Shallow Depths: James Mangold’s 3:10 to Yuma

If it weren’t for the actors, there wouldn’t be much to watch up there, just a dusty plain.

Shallow Depths: 3:10 to Yuma
Photo: Warner Bros.

If Unforgiven and Dead Man razed the western, there have been few subsequent films to rebuild it. In fact, its best exemplar in ages was a TV show. James Mangold’s remake of Delmer Daves’s 3:10 To Yuma won’t be the genre’s savior, as it continues the trend of attempting to reestablish the tired clichés so deftly skewered by Clint Eastwood and Jim Jarmusch. Mangold’s film is so encumbered with rote elements that when they appear one after another over two not-quite-tedious hours, one is tempted to question whether this is plain bad or if, perhaps, this is a kind of genius parody. I would like to believe it one or the other—that would be easier—but it is just enough of both to be watchable, if dismissible.

Mangold has made a career of earnest competency, not artistry, and his sure-handed non-style defines everything downright silly and sad about his newest picture: silly because, for all the guile and commitment of 3:10 to Yuma’s actors, Ben Foster is the worthiest performer in a film starring Christian Bale and Russell Crowe (with Peter Fonda and Gretchen Mol around for some plot-device work), and sad because the self-parody isn’t funny.
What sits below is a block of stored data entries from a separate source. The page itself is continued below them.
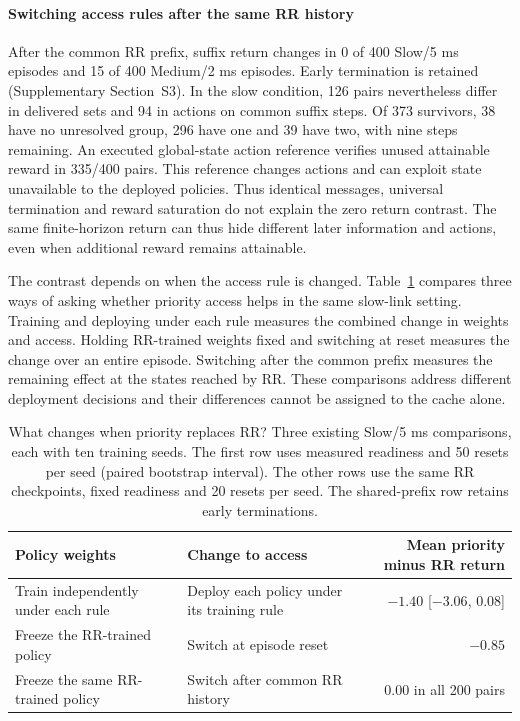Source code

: \documentclass[a4paper,fleqn]{cas-dc}
\begin{document}
\paragraph{Switching access rules after the same RR history}
After the common RR prefix, suffix return changes in 0 of 400 Slow/5 ms episodes and 15 of 400 Medium/2 ms episodes. Early termination is retained (Supplementary Section~S3). In the slow condition, 126 pairs nevertheless differ in delivered sets and 94 in actions on common suffix steps. Of 373 survivors, 38 have no unresolved group, 296 have one and 39 have two, with nine steps remaining. An executed global-state action reference verifies unused attainable reward in 335/400 pairs. This reference changes actions and can exploit state unavailable to the deployed policies. Thus identical messages, universal termination and reward saturation do not explain the zero return contrast. The same finite-horizon return can thus hide different later information and actions, even when additional reward remains attainable.

The contrast depends on when the access rule is changed. Table~\ref{tab:which_switch} compares three ways of asking whether priority access helps in the same slow-link setting. Training and deploying under each rule measures the combined change in weights and access. Holding RR-trained weights fixed and switching at reset measures the change over an entire episode. Switching after the common prefix measures the remaining effect at the states reached by RR. These comparisons address different deployment decisions and their differences cannot be assigned to the cache alone.

\begin{table}[pos=t]\centering\small
\caption{What changes when priority replaces RR? Three existing Slow/5 ms comparisons, each with ten training seeds. The first row uses measured readiness and 50 resets per seed (paired bootstrap interval). The other rows use the same RR checkpoints, fixed readiness and 20 resets per seed. The shared-prefix row retains early terminations.}\label{tab:which_switch}
\begin{tabularx}{\textwidth}{@{}XXr@{}}
\toprule
Policy weights & Change to access & Mean priority minus RR return\\\midrule
Train independently under each rule & Deploy each policy under its training rule & $-1.40$ [$-3.06$, $0.08$]\\
Freeze the RR-trained policy & Switch at episode reset & $-0.85$\\
Freeze the same RR-trained policy & Switch after common RR history & $0.00$ in all 200 pairs\\
\bottomrule
\end{tabularx}
\end{table}
\end{document}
This isn’t to say Bale and Crowe are “bad.” Rather, they deliver the kinds of performances you would expect them to: committed and charming, serving the film as best they know how. Bale’s stubborn dedication (method?) helps us believe this sometimes-strapping movie star is an emasculated debtor unable to inspire his family; Crowe has a rogue’s magnetic demeanor down to a science, and you know his smile is ingenuous from the get go.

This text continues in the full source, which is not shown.